Saved entries:
· · · · · · ·
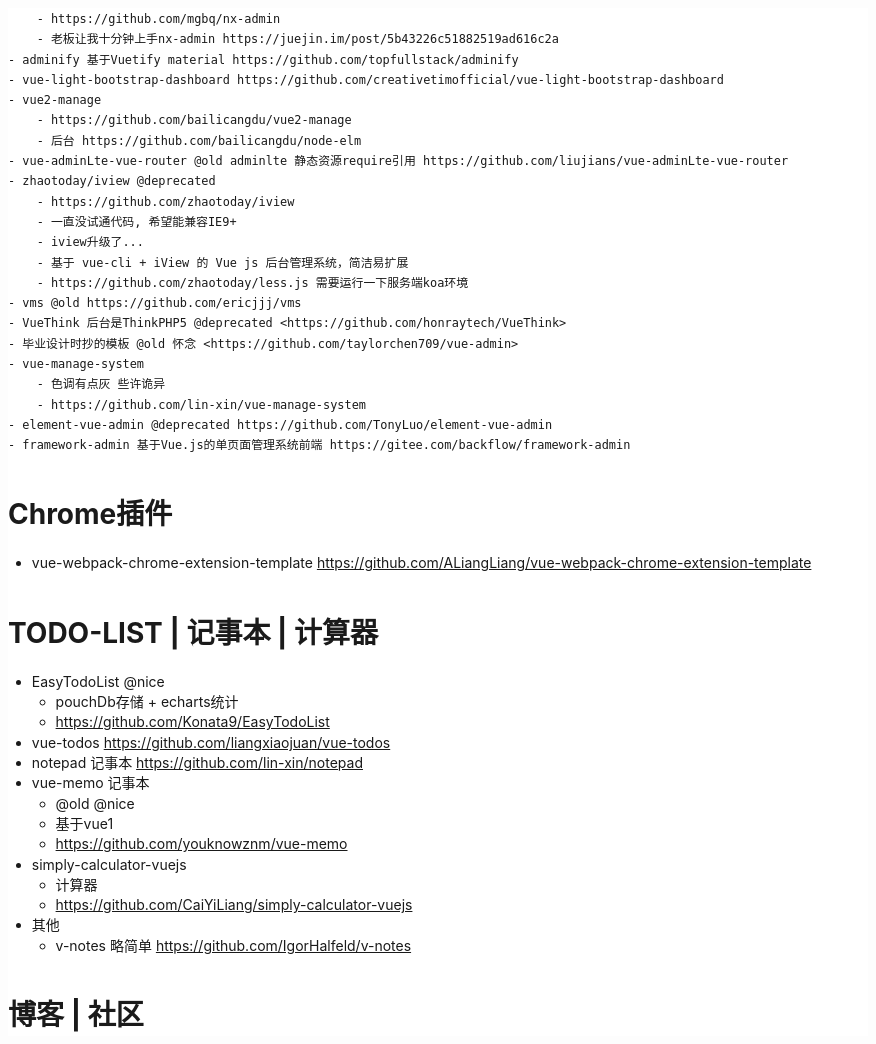         - https://github.com/mgbq/nx-admin
        - 老板让我十分钟上手nx-admin https://juejin.im/post/5b43226c51882519ad616c2a
    - adminify 基于Vuetify material https://github.com/topfullstack/adminify
    - vue-light-bootstrap-dashboard https://github.com/creativetimofficial/vue-light-bootstrap-dashboard
    - vue2-manage 
        - https://github.com/bailicangdu/vue2-manage
        - 后台 https://github.com/bailicangdu/node-elm
    - vue-adminLte-vue-router @old adminlte 静态资源require引用 https://github.com/liujians/vue-adminLte-vue-router
    - zhaotoday/iview @deprecated
        - https://github.com/zhaotoday/iview
        - 一直没试通代码, 希望能兼容IE9+
        - iview升级了...
        - 基于 vue-cli + iView 的 Vue js 后台管理系统，简洁易扩展 
        - https://github.com/zhaotoday/less.js 需要运行一下服务端koa环境
    - vms @old https://github.com/ericjjj/vms
    - VueThink 后台是ThinkPHP5 @deprecated <https://github.com/honraytech/VueThink>
    - 毕业设计时抄的模板 @old 怀念 <https://github.com/taylorchen709/vue-admin>
    - vue-manage-system  
        - 色调有点灰 些许诡异
        - https://github.com/lin-xin/vue-manage-system
    - element-vue-admin @deprecated https://github.com/TonyLuo/element-vue-admin
    - framework-admin 基于Vue.js的单页面管理系统前端 https://gitee.com/backflow/framework-admin


# Chrome插件

- vue-webpack-chrome-extension-template https://github.com/ALiangLiang/vue-webpack-chrome-extension-template

# TODO-LIST | 记事本 | 计算器

- EasyTodoList @nice
    - pouchDb存储 + echarts统计  
    - <https://github.com/Konata9/EasyTodoList>
- vue-todos https://github.com/liangxiaojuan/vue-todos
- notepad 记事本 https://github.com/lin-xin/notepad
- vue-memo 记事本 
    - @old @nice
    - 基于vue1 
    - https://github.com/youknowznm/vue-memo
- simply-calculator-vuejs 
    - 计算器 
    - https://github.com/CaiYiLiang/simply-calculator-vuejs
- 其他
    -  v-notes 略简单 https://github.com/IgorHalfeld/v-notes

# 博客 | 社区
· · · · · · ·
Your objective: Copy out all the data without changing anything, and drop the pictures.

Written solution:
         - https://github.com/mgbq/nx-admin
        - 老板让我十分钟上手nx-admin https://juejin.im/post/5b43226c51882519ad616c2a
    - adminify 基于Vuetify material https://github.com/topfullstack/adminify
    - vue-light-bootstrap-dashboard https://github.com/creativetimofficial/vue-light-bootstrap-dashboard
    - vue2-manage 
        - https://github.com/bailicangdu/vue2-manage
        - 后台 https://github.com/bailicangdu/node-elm
    - vue-adminLte-vue-router @old adminlte 静态资源require引用 https://github.com/liujians/vue-adminLte-vue-router
    - zhaotoday/iview @deprecated
        - https://github.com/zhaotoday/iview
        - 一直没试通代码, 希望能兼容IE9+
        - iview升级了...
        - 基于 vue-cli + iView 的 Vue js 后台管理系统，简洁易扩展 
        - https://github.com/zhaotoday/less.js 需要运行一下服务端koa环境
    - vms @old https://github.com/ericjjj/vms
    - VueThink 后台是ThinkPHP5 @deprecated <https://github.com/honraytech/VueThink>
    - 毕业设计时抄的模板 @old 怀念 <https://github.com/taylorchen709/vue-admin>
    - vue-manage-system  
        - 色调有点灰 些许诡异
        - https://github.com/lin-xin/vue-manage-system
    - element-vue-admin @deprecated https://github.com/TonyLuo/element-vue-admin
    - framework-admin 基于Vue.js的单页面管理系统前端 https://gitee.com/backflow/framework-admin


# Chrome插件

- vue-webpack-chrome-extension-template https://github.com/ALiangLiang/vue-webpack-chrome-extension-template

# TODO-LIST | 记事本 | 计算器

- EasyTodoList @nice
    - pouchDb存储 + echarts统计  
    - <https://github.com/Konata9/EasyTodoList>
- vue-todos https://github.com/liangxiaojuan/vue-todos
- notepad 记事本 https://github.com/lin-xin/notepad
- vue-memo 记事本 
    - @old @nice
    - 基于vue1 
    - https://github.com/youknowznm/vue-memo
- simply-calculator-vuejs 
    - 计算器 
    - https://github.com/CaiYiLiang/simply-calculator-vuejs
- 其他
    -  v-notes 略简单 https://github.com/IgorHalfeld/v-notes

# 博客 | 社区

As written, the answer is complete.